One of my cousins wanted to redesign the website for the university lab he was running (originally built with Wix), so I built him a brand-new site with a cleaner design, using Next.js 13 and Tailwind CSS.

This wasn’t a commercial or paid project—it came from goodwill, and from my own curiosity to tinker with the new App Router and React Server Components (RSC) introduced in Next.js 13.

Looking back, I didn’t fully understand it at the time, but I did notice that navigation between pages felt noticeably slower than I’d expected. Later, I realized that this was due to the way RSC works: on every navigation, the browser hits the server again to fetch a fresh RSC payload—similar to traditional SSR or SSG sites.

In contrast, earlier versions of Next.js used client-side navigation by default. While that approach requires a heavier initial JS payload, once everything is loaded, transitions between pages feel nearly instantaneous.

This experience helped me understand a nuanced aspect of web performance: RSC can improve initial page load times, but it doesn’t necessarily make subsequent navigations faster. It was a valuable lesson in how architectural choices affect perceived performance on the web.

Project: Adding a CMS to My Cousin’s Site

After launching the redesigned site, an obvious limitation emerged: my cousin had to manually edit the source code and push changes to GitHub just to publish new content. It was inconvenient—and clearly not sustainable in the long run.

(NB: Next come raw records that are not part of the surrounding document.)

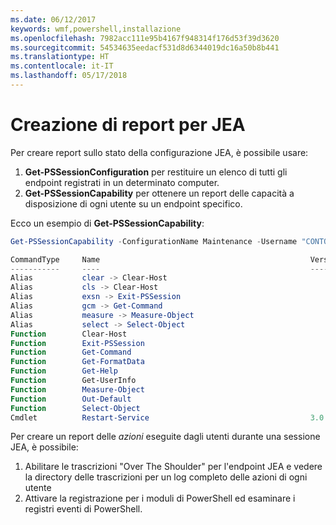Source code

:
 ```yaml
---
ms.date: 06/12/2017
keywords: wmf,powershell,installazione
ms.openlocfilehash: 7982acc111e95b4167f948314f176d53f39d3620
ms.sourcegitcommit: 54534635eedacf531d8d6344019dc16a50b8b441
ms.translationtype: HT
ms.contentlocale: it-IT
ms.lasthandoff: 05/17/2018
---
```

# <a name="reporting-on-jea"></a>Creazione di report per JEA
Per creare report sullo stato della configurazione JEA, è possibile usare:
1.  **Get-PSSessionConfiguration** per restituire un elenco di tutti gli endpoint registrati in un determinato computer.
2.  **Get-PSSessionCapability** per ottenere un report delle capacità a disposizione di ogni utente su un endpoint specifico.

Ecco un esempio di **Get-PSSessionCapability**:
```powershell
Get-PSSessionCapability -ConfigurationName Maintenance -Username "CONTOSO\JohnDoe"

CommandType     Name                                               Version    Source
-----------     ----                                               -------    ------
Alias           clear -> Clear-Host
Alias           cls -> Clear-Host
Alias           exsn -> Exit-PSSession
Alias           gcm -> Get-Command
Alias           measure -> Measure-Object
Alias           select -> Select-Object
Function        Clear-Host
Function        Exit-PSSession
Function        Get-Command
Function        Get-FormatData
Function        Get-Help
Function        Get-UserInfo
Function        Measure-Object
Function        Out-Default
Function        Select-Object
Cmdlet          Restart-Service                                    3.0.0.0 Microsof...


```

Per creare un report delle _azioni_ eseguite dagli utenti durante una sessione JEA, è possibile:
1. Abilitare le trascrizioni "Over The Shoulder" per l'endpoint JEA e vedere la directory delle trascrizioni per un log completo delle azioni di ogni utente
2. Attivare la registrazione per i moduli di PowerShell ed esaminare i registri eventi di PowerShell.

While researching ways to solve this, I came across the term headless CMS: a content management system that’s decoupled from the presentation layer and serves content via API endpoints.

That was exactly what I needed. After looking around, I settled on Sanity—a headless CMS with strong developer reviews, solid documentation, and a helpful Next.js integration template to get started.

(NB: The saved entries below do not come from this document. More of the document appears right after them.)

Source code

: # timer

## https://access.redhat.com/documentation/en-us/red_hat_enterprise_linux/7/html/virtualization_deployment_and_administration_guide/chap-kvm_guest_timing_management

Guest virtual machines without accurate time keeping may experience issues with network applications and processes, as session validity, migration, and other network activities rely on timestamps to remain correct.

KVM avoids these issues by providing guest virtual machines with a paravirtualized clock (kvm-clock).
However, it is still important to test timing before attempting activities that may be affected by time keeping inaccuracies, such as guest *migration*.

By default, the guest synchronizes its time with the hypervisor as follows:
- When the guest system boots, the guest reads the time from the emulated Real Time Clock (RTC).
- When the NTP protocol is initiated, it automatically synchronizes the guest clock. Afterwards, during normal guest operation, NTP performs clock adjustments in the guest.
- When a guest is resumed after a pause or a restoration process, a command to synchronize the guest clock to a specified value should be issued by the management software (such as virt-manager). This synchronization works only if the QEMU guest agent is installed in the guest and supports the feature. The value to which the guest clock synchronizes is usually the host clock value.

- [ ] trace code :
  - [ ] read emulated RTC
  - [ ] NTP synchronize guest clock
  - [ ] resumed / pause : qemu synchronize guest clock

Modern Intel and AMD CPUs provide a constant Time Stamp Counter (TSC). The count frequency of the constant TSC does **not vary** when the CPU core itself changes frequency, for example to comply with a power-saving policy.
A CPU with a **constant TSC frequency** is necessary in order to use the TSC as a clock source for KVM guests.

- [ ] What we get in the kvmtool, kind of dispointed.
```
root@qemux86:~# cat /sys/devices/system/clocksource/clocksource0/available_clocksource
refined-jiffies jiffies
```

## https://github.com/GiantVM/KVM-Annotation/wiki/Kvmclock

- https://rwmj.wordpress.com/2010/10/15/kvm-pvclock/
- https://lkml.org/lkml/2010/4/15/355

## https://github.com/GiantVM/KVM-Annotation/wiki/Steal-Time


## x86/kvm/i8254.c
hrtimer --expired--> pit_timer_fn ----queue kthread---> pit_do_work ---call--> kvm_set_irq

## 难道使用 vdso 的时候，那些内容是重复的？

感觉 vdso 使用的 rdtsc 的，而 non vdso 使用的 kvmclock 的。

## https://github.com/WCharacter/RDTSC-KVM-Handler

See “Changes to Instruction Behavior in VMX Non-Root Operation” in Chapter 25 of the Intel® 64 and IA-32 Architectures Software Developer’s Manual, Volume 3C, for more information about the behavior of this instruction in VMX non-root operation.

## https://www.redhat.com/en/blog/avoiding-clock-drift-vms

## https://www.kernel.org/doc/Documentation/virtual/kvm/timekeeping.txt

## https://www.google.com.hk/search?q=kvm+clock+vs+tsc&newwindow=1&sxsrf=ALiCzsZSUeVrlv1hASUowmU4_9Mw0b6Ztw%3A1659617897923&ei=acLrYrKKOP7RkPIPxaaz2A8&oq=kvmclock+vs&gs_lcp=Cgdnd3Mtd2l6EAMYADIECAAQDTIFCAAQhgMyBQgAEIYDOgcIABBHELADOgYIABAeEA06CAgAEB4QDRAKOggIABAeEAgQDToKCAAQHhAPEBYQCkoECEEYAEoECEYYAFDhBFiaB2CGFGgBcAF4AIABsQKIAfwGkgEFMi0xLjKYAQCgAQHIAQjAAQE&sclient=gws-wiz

Once I began customizing the template and digging into the docs, I realized just how big a leap it was to go from editing markdown files to using a fully-fledged CMS. I had to:

• Define structured content using Sanity Schemas

• Customize the rich text editor with my own formatting shortcuts

• Learn GROQ — Sanity’s query language

• Set up preview/publish flows using Next.js API Routes and Sanity Webhooks

I eventually got everything working the way I wanted, but the complexity of it all left me both impressed by what CMSes make possible—and curious if there might be simpler alternatives out there.

Still, I think headless CMSes are incredibly empowering tools for non-technical content creators. I’m looking forward to trying out other options like Strapi in the future.

Experiment: Image Optimization with Sanity

While working with Sanity in the previous project, I discovered that it offers a surprising number of built-in image optimization features—like:

• image dimensions extraction
• low-quality image previews (LQIP)
• responsive images with multiple resolutions

Images are notoriously tricky to optimize for the web, so I was excited to explore what Sanity made possible.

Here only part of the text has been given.